■ **WORK ITEM**:
Find the lines in the listing below that include the word "campus", and report how many there are, with nothing more.

■ **DATA SHOWN**:
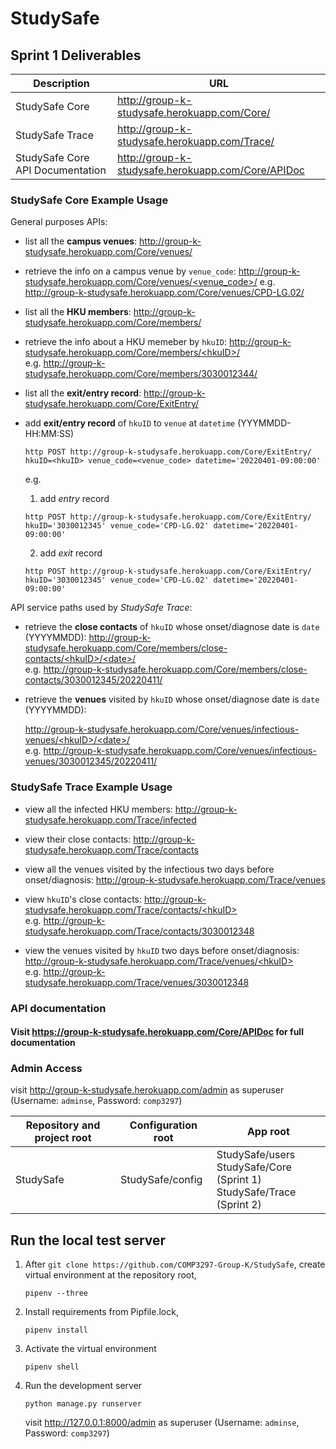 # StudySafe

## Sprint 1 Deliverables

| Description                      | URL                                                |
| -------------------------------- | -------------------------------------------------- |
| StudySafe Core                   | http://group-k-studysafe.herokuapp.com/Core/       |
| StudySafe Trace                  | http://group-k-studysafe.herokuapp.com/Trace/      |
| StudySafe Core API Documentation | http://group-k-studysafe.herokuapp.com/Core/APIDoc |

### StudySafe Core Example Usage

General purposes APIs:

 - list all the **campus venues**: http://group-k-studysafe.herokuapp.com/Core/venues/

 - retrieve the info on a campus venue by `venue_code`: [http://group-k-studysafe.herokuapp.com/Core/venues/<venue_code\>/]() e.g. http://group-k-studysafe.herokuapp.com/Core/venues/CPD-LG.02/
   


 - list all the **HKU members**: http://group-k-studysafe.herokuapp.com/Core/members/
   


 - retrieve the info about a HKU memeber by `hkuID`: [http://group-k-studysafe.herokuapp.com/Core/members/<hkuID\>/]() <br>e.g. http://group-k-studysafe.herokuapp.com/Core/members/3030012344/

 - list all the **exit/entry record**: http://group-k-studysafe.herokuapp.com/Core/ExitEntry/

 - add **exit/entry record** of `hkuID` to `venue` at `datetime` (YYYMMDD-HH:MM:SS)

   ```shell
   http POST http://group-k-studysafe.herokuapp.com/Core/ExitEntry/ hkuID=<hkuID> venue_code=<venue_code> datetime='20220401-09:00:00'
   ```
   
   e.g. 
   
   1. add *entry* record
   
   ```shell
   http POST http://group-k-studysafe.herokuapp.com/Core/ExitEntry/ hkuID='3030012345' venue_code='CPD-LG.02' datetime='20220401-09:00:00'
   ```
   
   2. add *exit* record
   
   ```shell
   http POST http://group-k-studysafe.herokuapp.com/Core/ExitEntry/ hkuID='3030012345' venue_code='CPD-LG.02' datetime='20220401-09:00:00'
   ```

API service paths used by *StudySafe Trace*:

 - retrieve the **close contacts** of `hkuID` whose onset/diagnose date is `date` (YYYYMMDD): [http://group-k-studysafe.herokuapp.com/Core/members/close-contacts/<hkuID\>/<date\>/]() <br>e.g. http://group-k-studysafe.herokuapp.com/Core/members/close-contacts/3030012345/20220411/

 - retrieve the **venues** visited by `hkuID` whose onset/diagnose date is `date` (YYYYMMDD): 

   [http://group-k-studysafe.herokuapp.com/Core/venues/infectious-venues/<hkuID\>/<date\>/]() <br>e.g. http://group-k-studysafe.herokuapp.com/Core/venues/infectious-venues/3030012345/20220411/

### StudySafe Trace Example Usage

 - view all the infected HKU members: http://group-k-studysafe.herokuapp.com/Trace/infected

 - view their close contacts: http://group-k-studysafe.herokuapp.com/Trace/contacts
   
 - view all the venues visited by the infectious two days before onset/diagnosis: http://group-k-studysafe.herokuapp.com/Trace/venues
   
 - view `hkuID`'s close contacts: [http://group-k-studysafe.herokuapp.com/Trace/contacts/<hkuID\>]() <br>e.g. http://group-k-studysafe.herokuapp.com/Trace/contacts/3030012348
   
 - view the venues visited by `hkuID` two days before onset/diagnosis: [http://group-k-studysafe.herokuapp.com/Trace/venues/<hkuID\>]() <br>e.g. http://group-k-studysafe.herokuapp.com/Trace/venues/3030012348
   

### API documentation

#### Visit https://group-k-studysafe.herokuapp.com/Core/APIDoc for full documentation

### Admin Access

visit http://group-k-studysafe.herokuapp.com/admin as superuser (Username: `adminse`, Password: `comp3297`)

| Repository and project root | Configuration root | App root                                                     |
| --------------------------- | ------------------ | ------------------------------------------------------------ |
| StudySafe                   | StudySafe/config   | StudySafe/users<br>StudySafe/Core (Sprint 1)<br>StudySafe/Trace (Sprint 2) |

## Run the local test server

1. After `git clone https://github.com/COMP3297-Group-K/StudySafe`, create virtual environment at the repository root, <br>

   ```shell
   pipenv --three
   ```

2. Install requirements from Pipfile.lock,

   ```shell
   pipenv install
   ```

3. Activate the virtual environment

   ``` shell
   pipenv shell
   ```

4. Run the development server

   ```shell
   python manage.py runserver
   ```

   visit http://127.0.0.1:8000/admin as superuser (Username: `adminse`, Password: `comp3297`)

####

...

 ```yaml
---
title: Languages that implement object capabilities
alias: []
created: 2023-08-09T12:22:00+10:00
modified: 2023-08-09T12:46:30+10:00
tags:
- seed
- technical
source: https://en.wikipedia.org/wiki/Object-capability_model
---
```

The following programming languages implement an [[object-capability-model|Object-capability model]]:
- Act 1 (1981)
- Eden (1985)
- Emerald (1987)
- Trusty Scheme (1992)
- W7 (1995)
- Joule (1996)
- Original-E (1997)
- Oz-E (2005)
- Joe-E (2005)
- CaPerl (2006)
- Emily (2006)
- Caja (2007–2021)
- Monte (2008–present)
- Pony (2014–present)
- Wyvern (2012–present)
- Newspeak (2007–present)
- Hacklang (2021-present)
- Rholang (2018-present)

--

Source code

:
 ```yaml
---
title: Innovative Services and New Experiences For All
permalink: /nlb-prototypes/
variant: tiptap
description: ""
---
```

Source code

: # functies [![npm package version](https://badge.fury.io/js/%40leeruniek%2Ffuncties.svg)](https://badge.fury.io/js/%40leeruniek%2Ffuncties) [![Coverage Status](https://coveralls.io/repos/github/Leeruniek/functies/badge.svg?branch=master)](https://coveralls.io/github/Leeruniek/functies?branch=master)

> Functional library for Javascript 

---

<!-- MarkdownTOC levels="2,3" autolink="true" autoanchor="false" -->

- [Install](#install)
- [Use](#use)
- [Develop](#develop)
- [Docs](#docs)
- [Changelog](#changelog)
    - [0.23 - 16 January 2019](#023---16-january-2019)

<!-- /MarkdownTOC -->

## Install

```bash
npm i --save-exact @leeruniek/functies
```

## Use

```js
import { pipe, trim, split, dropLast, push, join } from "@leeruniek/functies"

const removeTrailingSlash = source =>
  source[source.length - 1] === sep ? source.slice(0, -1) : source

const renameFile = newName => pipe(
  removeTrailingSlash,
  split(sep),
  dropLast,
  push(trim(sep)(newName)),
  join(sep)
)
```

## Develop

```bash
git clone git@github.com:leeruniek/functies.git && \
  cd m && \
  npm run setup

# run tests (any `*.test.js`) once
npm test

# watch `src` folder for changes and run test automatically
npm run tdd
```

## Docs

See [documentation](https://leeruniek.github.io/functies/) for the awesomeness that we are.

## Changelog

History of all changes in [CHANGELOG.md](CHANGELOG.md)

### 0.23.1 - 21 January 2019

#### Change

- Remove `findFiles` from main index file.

■ **TASK OUTPUT**:
2